Single-Player and Eternal Corpses in STE
Starting with a killer multiplayer FPS and working your way backward to a solid single-player campaign takes a ton of work, but Offworld did just that. Casper Van Dien fans rejoice, because General Johnny Rico is back for the new single-player campaign. As the dispatcher behind the Special Operations Group, General Rico will be the one directing your top-secret assignments. Designed to teach you the ropes before tossing you into 16-person multiplayer missions, single-player looks like the perfect starting point or reintroduction to the game. Offworld plans on adding more missions post-launch, as well.
The Carnage system offers something that even some of the year’s best games lack: a true, persistent battlefield. Every slain Arachnid is another gruesome brick in your walls of your base, another shield against the swarm. Knowing every dead bug is potential cover against a violent spew of acid transforms how you look at the battlefield. Carnage offers Starship Troopers: Extermination incredible potential for emergent tactics and reactive battlefields, and we’re only just starting to see where Offworld might take it.

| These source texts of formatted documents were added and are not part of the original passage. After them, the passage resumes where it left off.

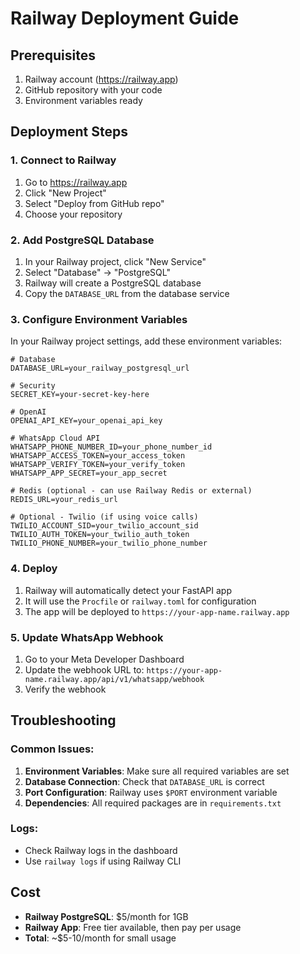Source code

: # Railway Deployment Guide

## Prerequisites
1. Railway account (https://railway.app)
2. GitHub repository with your code
3. Environment variables ready

## Deployment Steps

### 1. Connect to Railway
1. Go to https://railway.app
2. Click "New Project"
3. Select "Deploy from GitHub repo"
4. Choose your repository

### 2. Add PostgreSQL Database
1. In your Railway project, click "New Service"
2. Select "Database" → "PostgreSQL"
3. Railway will create a PostgreSQL database
4. Copy the `DATABASE_URL` from the database service

### 3. Configure Environment Variables
In your Railway project settings, add these environment variables:

```
# Database
DATABASE_URL=your_railway_postgresql_url

# Security
SECRET_KEY=your-secret-key-here

# OpenAI
OPENAI_API_KEY=your_openai_api_key

# WhatsApp Cloud API
WHATSAPP_PHONE_NUMBER_ID=your_phone_number_id
WHATSAPP_ACCESS_TOKEN=your_access_token
WHATSAPP_VERIFY_TOKEN=your_verify_token
WHATSAPP_APP_SECRET=your_app_secret

# Redis (optional - can use Railway Redis or external)
REDIS_URL=your_redis_url

# Optional - Twilio (if using voice calls)
TWILIO_ACCOUNT_SID=your_twilio_account_sid
TWILIO_AUTH_TOKEN=your_twilio_auth_token
TWILIO_PHONE_NUMBER=your_twilio_phone_number
```

### 4. Deploy
1. Railway will automatically detect your FastAPI app
2. It will use the `Procfile` or `railway.toml` for configuration
3. The app will be deployed to `https://your-app-name.railway.app`

### 5. Update WhatsApp Webhook
1. Go to your Meta Developer Dashboard
2. Update the webhook URL to: `https://your-app-name.railway.app/api/v1/whatsapp/webhook`
3. Verify the webhook

## Troubleshooting

### Common Issues:
1. **Environment Variables**: Make sure all required variables are set
2. **Database Connection**: Check that `DATABASE_URL` is correct
3. **Port Configuration**: Railway uses `$PORT` environment variable
4. **Dependencies**: All required packages are in `requirements.txt`

### Logs:
- Check Railway logs in the dashboard
- Use `railway logs` if using Railway CLI

## Cost
- **Railway PostgreSQL**: $5/month for 1GB
- **Railway App**: Free tier available, then pay per usage
- **Total**: ~$5-10/month for small usage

Starship Trooper Extermination Gets Tanky
Turning your impressive arsenal against alien insects satisfies the brain’s “Boom, Squish” reflex or at least that’s how I justify my many hours in games like this. Not even the coolest guns will hook players longterm without fun baddies to shoot and fun maps to shoot them in, however. Starship Troopers: Extermination is adding more of both, with a brand new world and enemies. Meet the Tanker bug. This chunky enemy variant pops up randomly during matches, breathing fire, stomping around, and generally scuffing things for humanity.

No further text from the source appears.